Where does the string "title" appear in the material? Copy each line that holds it.

* _Records for this exercise_:
BEGIN

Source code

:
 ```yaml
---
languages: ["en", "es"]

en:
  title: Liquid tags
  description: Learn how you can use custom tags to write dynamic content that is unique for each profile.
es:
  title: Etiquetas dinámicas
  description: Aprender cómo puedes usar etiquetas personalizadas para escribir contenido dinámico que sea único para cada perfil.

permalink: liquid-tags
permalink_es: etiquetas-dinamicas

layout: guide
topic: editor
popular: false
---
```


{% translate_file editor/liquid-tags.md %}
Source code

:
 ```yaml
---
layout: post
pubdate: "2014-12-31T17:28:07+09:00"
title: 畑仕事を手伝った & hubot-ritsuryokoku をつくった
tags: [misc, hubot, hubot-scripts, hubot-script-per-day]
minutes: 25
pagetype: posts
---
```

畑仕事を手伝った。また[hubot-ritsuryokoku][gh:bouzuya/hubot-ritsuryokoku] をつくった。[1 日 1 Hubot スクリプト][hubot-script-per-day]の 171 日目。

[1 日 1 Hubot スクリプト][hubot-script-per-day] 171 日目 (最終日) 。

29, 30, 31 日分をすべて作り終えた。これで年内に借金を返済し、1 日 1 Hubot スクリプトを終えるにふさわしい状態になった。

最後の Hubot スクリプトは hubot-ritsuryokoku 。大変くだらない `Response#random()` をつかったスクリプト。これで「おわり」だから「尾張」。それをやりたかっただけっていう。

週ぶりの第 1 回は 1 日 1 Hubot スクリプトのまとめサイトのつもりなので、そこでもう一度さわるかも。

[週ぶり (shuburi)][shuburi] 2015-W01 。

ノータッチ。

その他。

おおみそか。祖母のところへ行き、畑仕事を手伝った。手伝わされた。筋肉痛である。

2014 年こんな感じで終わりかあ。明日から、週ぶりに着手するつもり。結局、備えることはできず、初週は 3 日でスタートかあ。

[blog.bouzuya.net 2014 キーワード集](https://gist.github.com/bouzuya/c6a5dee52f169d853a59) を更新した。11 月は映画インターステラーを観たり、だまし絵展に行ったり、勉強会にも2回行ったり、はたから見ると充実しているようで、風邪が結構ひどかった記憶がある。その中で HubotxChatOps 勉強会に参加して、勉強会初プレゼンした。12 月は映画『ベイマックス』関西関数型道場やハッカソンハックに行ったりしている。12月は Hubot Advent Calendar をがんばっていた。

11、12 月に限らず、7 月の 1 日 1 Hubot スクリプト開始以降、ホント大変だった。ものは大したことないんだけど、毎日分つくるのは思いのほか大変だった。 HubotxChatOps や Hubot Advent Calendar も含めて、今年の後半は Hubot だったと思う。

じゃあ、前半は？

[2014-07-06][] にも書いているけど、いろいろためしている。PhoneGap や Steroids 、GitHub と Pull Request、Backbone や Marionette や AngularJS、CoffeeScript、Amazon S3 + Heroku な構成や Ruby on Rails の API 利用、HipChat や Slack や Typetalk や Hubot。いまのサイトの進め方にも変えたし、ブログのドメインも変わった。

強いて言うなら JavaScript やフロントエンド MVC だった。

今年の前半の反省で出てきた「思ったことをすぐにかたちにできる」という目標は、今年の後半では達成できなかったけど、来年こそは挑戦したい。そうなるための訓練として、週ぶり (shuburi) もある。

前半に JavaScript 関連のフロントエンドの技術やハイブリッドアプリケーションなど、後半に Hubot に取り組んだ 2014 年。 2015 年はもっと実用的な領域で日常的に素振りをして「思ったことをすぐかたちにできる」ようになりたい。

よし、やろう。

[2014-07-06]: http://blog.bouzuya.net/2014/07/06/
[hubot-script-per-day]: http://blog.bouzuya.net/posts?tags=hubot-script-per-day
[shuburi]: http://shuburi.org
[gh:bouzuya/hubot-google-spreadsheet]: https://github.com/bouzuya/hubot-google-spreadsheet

END
BEGIN

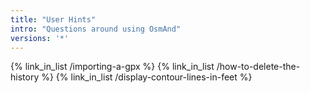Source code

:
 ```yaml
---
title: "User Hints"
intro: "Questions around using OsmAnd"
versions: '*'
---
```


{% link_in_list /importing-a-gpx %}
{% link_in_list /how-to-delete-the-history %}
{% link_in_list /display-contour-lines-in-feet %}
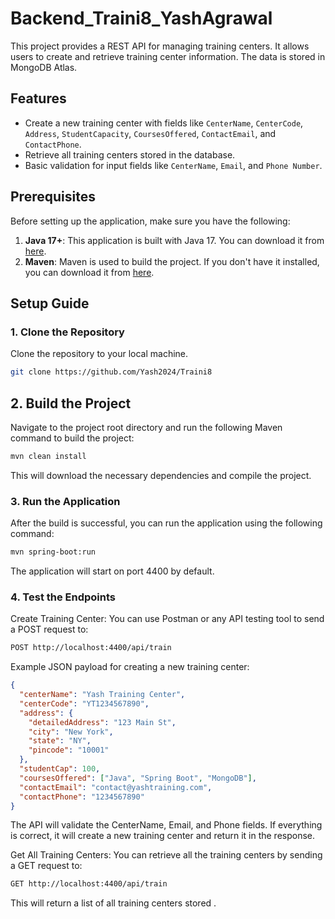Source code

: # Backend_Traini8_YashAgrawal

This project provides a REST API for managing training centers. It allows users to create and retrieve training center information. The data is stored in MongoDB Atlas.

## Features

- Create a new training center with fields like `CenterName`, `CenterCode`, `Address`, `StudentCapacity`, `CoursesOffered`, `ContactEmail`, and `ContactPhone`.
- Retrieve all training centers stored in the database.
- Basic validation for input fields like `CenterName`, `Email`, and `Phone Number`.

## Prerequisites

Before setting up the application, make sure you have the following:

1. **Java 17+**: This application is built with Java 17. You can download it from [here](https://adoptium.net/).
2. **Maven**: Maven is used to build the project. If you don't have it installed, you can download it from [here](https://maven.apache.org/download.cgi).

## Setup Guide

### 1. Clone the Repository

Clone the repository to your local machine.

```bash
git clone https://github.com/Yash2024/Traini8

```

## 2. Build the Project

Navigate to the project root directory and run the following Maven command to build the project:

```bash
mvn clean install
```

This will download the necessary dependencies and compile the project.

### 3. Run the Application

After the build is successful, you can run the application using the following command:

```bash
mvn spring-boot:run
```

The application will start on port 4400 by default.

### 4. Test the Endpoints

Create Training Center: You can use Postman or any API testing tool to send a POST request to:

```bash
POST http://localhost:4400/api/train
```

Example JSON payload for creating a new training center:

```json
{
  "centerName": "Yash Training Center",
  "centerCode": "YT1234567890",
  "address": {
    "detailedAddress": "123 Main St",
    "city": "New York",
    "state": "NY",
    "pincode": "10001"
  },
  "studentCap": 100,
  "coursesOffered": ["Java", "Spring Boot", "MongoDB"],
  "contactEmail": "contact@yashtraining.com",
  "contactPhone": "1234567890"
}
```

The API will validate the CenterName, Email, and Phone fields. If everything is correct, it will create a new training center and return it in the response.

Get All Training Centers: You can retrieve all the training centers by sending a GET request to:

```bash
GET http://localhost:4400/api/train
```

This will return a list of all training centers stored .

END

* _Output below_:
  title: Liquid tags
  title: Etiquetas dinámicas
title: 畑仕事を手伝った & hubot-ritsuryokoku をつくった
title: "User Hints"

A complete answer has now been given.